Allah Teâlâ’nın velileri O’nun huzurunda özel olarak saklanan gelinler gibidir. Bu gelinleri ancak o has daireye girenler görebilir.
“–Hakk’a giden yol nasıldır? O’na nasıl ulaşılır?” diye sorulduğunda, Bâyezîd-i Bistâmî (r.a.) şöyle buyurmuştur: “
–Benliğini yok ettiğinde vuslata erebilirsin!”
On sekiz bin alemde, kişinin kendi nefsinden daha iğrenç bir nefis olduğunu düşünmesi kibirdir.
“«Lâ ilâhe illâllah» sözü Cennet’in anahtarıdır. Fakat şu bir gerçektir ki dişleri olmayan anahtar, kapıyı açmaz.
“İnsanların Hakk’a en yakın olanı; halkın cefâlarına katlanan, onların ihtiyaçlarını merhametle yüklenen ve ahlâkı en güzel olandır.”
Muhabbet, kendi yaptığın çok iyiliği az, dostunun yaptığı az iyiliği çok görmendir.

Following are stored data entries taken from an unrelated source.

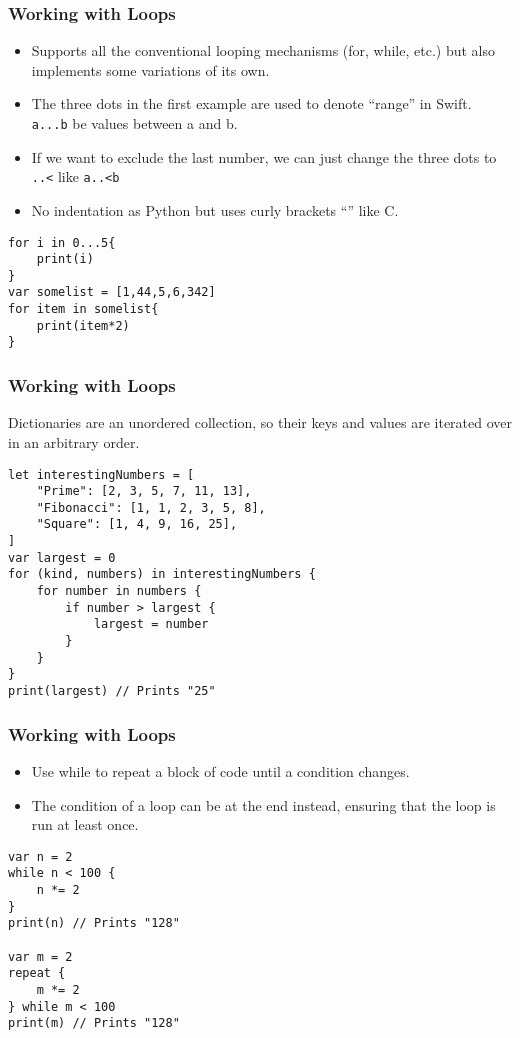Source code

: \begin{frame}[fragile] \frametitle{Working with Loops}

\begin{itemize}
\item Supports all the conventional looping mechanisms (for, while, etc.) but also implements some variations of its own.
\item The three dots in the first example are used to denote ``range'' in Swift. \lstinline|a...b| be values between a and b.
\item If we want to exclude the last number, we can just change the three dots to \lstinline|..<| like \lstinline|a..<b|
\item No indentation as Python but uses curly brackets ``{}'' like C.
\end{itemize}

\begin{lstlisting}
for i in 0...5{
	print(i)
}
var somelist = [1,44,5,6,342]
for item in somelist{
	print(item*2)
}
\end{lstlisting}
\end{frame}


\begin{frame}[fragile] \frametitle{Working with Loops}

Dictionaries are an unordered collection, so their keys and values are iterated over in an arbitrary order.

\begin{lstlisting}
let interestingNumbers = [
    "Prime": [2, 3, 5, 7, 11, 13],
    "Fibonacci": [1, 1, 2, 3, 5, 8],
    "Square": [1, 4, 9, 16, 25],
]
var largest = 0
for (kind, numbers) in interestingNumbers {
    for number in numbers {
        if number > largest {
            largest = number
        }
    }
}
print(largest) // Prints "25"
\end{lstlisting}
\end{frame}

\begin{frame}[fragile] \frametitle{Working with Loops}

\begin{itemize}
\item Use while to repeat a block of code until a condition changes. 
\item The condition of a loop can be at the end instead, ensuring that the loop is run at least once.
\end{itemize}

\begin{lstlisting}
var n = 2
while n < 100 {
    n *= 2
}
print(n) // Prints "128"

var m = 2
repeat {
    m *= 2
} while m < 100
print(m) // Prints "128"
\end{lstlisting}
\end{frame}

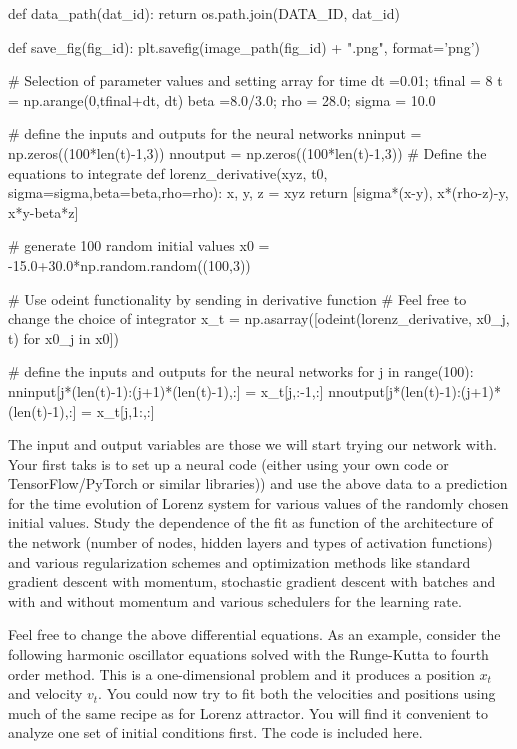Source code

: \documentclass[%
oneside,                 %
final,                   %
10pt]{article}
\begin{document}
def data_path(dat_id):
    return os.path.join(DATA_ID, dat_id)

def save_fig(fig_id):
    plt.savefig(image_path(fig_id) + ".png", format='png')


# Selection of parameter values and setting array for time
dt =0.01; tfinal = 8
t = np.arange(0,tfinal+dt, dt)
beta =8.0/3.0; rho = 28.0; sigma = 10.0

# define the inputs and outputs for the neural networks
nninput = np.zeros((100*len(t)-1,3))
nnoutput = np.zeros((100*len(t)-1,3))
# Define the equations to integrate
def lorenz_derivative(xyz, t0, sigma=sigma,beta=beta,rho=rho):
    x, y, z = xyz
    return [sigma*(x-y), x*(rho-z)-y, x*y-beta*z]

# generate 100 random initial values
x0 = -15.0+30.0*np.random.random((100,3))

# Use odeint functionality by sending in derivative function
# Feel free to change the choice of integrator
x_t = np.asarray([odeint(lorenz_derivative, x0_j, t) 
                  for x0_j in x0])

# define the inputs and outputs for the neural networks
for j in range(100):
    nninput[j*(len(t)-1):(j+1)*(len(t)-1),:] = x_t[j,:-1,:]
    nnoutput[j*(len(t)-1):(j+1)*(len(t)-1),:] = x_t[j,1:,:]


\epycod


The input and output variables are those we will start trying our
network with. Your first taks is to set up a neural code (either using
your own code or TensorFlow/PyTorch or similar libraries)) and use the
above data to a prediction for the time evolution of Lorenz system for
various values of the randomly chosen initial values.  Study the
dependence of the fit as function of the architecture of the network
(number of nodes, hidden layers and types of activation functions) and
various regularization schemes and optimization methods like standard
gradient descent with momentum, stochastic gradient descent with
batches and with and without momentum and various schedulers for the
learning rate.

Feel free to change the above differential equations. As an example,
consider the following harmonic oscillator equations solved with the
Runge-Kutta to fourth order method. This is a one-dimensional problem
and it produces a position $x_t$ and velocity $v_t$. You could now try
to fit both the velocities and positions using much of the same recipe
as for Lorenz attractor.  You will find it convenient to analyze one
set of initial conditions first. The code is included here.
\end{document}
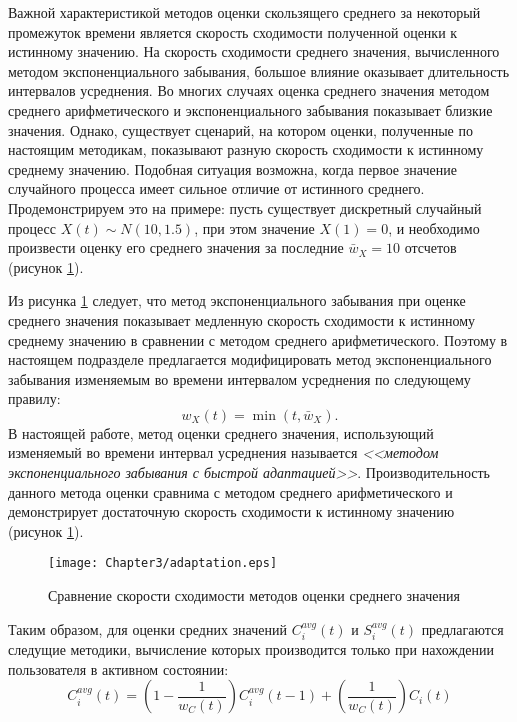 Важной характеристикой методов оценки скользящего среднего за некоторый промежуток времени является скорость сходимости полученной оценки к истинному значению. На скорость сходимости среднего значения, вычисленного методом экспоненциального забывания, большое влияние оказывает длительность интервалов усреднения. Во многих случаях оценка среднего значения методом среднего арифметического и экспоненциального забывания показывает близкие значения. Однако, существует сценарий, на котором оценки, полученные по настоящим методикам, показывают разную скорость сходимости к истинному среднему значению. Подобная ситуация возможна, когда первое значение случайного процесса имеет сильное отличие от истинного среднего. Продемонстрируем это на примере: пусть существует дискретный случайный процесс $X(t) \sim N(10,1.5)$, при этом значение $X(1) = 0$, и необходимо произвести оценку его среднего значения за последние $\bar{w}_{X} = 10$ отсчетов (рисунок \ref{fig:adaptation}).

Из рисунка \ref{fig:adaptation} следует, что метод экспоненциального забывания при оценке среднего значения показывает медленную скорость сходимости к истинному среднему значению в сравнении с методом среднего арифметического. Поэтому в настоящем подразделе предлагается модифицировать метод экспоненциального забывания изменяемым во времени интервалом усреднения по следующему правилу:
$$w_{X}(t) = \min(t, \bar{w}_{X}).$$
В настоящей работе, метод оценки среднего значения, использующий изменяемый во времени интервал усреднения называется \textit{<<методом экспоненциального забывания с быстрой адаптацией>>}. Производительность данного метода оценки сравнима с методом среднего арифметического и демонстрирует достаточную скорость сходимости к истинному значению (рисунок \ref{fig:adaptation}).

\begin{figure}[htbp]
\begin{center}
\texttt{[image: Chapter3/adaptation.eps]}
\caption{Сравнение скорости сходимости методов оценки среднего значения}
\label{fig:adaptation}
\end{center}
\end{figure}

Таким образом, для оценки средних значений $C_i^{avg}(t)$ и $S_i^{avg}(t)$ предлагаются следущие методики, вычисление которых производится только при нахождении пользователя в активном состоянии:
\begin{equation}
\label{eq:CEstimation}
C_i^{avg}(t) = \left(1 - \frac{1}{w_{C}(t)}\right)C_i^{avg}(t - 1) + \left(\frac{1}{w_{C}(t)}\right)C_i(t)
\end{equation}

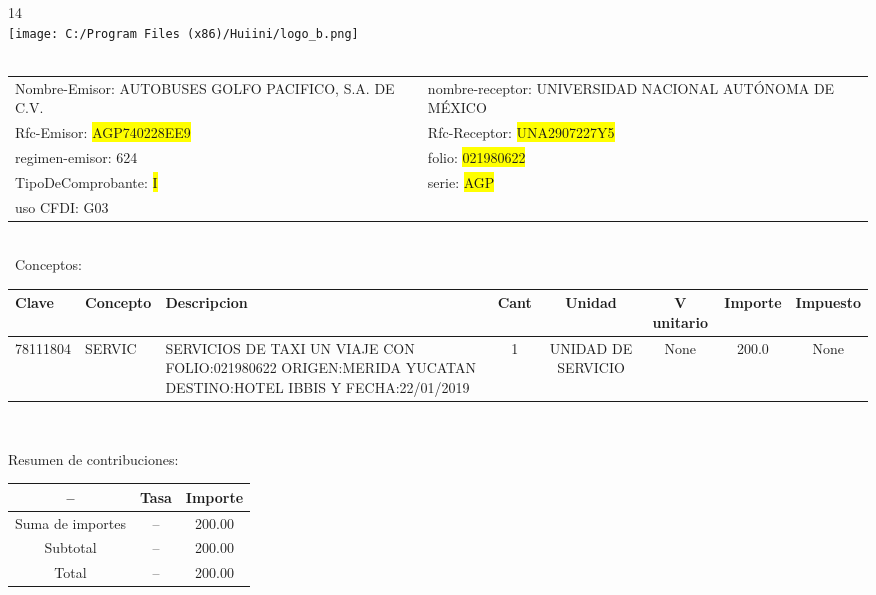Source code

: \documentclass{article}
\begin{document}
\hspace{18cm} 14\\
\texttt{[image: C:/Program Files (x86)/Huiini/logo\_b.png]}
\bigskip\\\
\begin{tabular}{p{11cm}p{1cm}p{8cm}}

Nombre-Emisor: AUTOBUSES GOLFO PACIFICO, S.A. DE C.V. && nombre-receptor: UNIVERSIDAD NACIONAL AUTÓNOMA DE MÉXICO\\

Rfc-Emisor: \colorbox{yellow}{ AGP740228EE9 } & & Rfc-Receptor: \colorbox{yellow}{ UNA2907227Y5 }\\

regimen-emisor: 624 & & folio: \colorbox{yellow}{ 021980622 }\\

TipoDeComprobante: \colorbox{yellow}{ I } & & serie: \colorbox{yellow}{ AGP }\\

uso CFDI: G03\\



\end{tabular}
\bigskip\bigskip\bigskip\\\
Conceptos:\\
\begin{tabular}{|p{1.5cm}|p{3.6cm}|p{3.6cm}|c|c|c|c|c|}
\hline
Clave & Concepto & Descripcion & Cant & Unidad & V unitario & Importe & Impuesto \\
\hline

78111804 & SERVIC & SERVICIOS DE TAXI UN VIAJE CON FOLIO:021980622 ORIGEN:MERIDA YUCATAN   DESTINO:HOTEL IBBIS Y FECHA:22/01/2019 & 1 & UNIDAD DE SERVICIO & None & 200.0 &  None \\
\hline

\end{tabular}\\
\bigskip
\begin{center}
Resumen de contribuciones:\\
\bigskip
\begin{tabular}{|c|c|c|}
\hline
 -- & Tasa & Importe\\
\hline

Suma de importes & -- & 200.00 \\
\hline

Subtotal  & -- & 200.00 \\
\hline

Total  & -- & 200.00 \\
\hline

\end{tabular}
\end{center}
\end{document}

Kendini müslümanların en kötüsü kabul etmeyen kişi kibirli sayılır.
Arif kişi, uyanıklığında da rüyasında da Allah’tan başkasını görmez. Allah’tan başkasının emir ve arzusuna uymaz. Kalbiyle Allah’tan başkasına bakmaz.
Ya Rabbi! Sana kavuşmak nasıl mümkün olur? diye dua ettim. Bir nida geldi: “Nefsini üç talakla boşa!”
Hevâ ve hevesi terketmenin lüzumuna kani olan Hakk’a erer.
Yaptığı ibadet ve taatlere bakıp kendini beğenmek, o ibadeti hiç yapmamak günahından bin kat daha fenadır.
Bir kimsenin Hakk’ı sevmesinin alameti, kendisine şu üç meziyetin verilmiş olmasıdır: Deniz gibi cömertlik, güneş gibi şefkat ve yeryüzü gibi tevazu.
Tasavvuf ehli bulut gibidir, her şeyi gölgelendirir. Yağmur gibidir, herşeyi sular. Her insanın ağırlığını yüklenir, onlara iyilikte bulunur.
İman sahibine Cenâb-ı Hakk’ın onun yaptığı amele ihtiyacı olmadığını bilmesi kâfidir.
Dilini, Allah Teâlâ’nın ismini anmaktan, başka işlerle uğraşmaktan ve başka şeyler konuşmaktan koru.
Bu kadar zahmet ve meşakkate, sıkıntıya katlanarak aradığımı annemin rızasını almakta buldum. Çok basit gibi gelen anne rızası, bütün işlerin evvelinde lazımdır.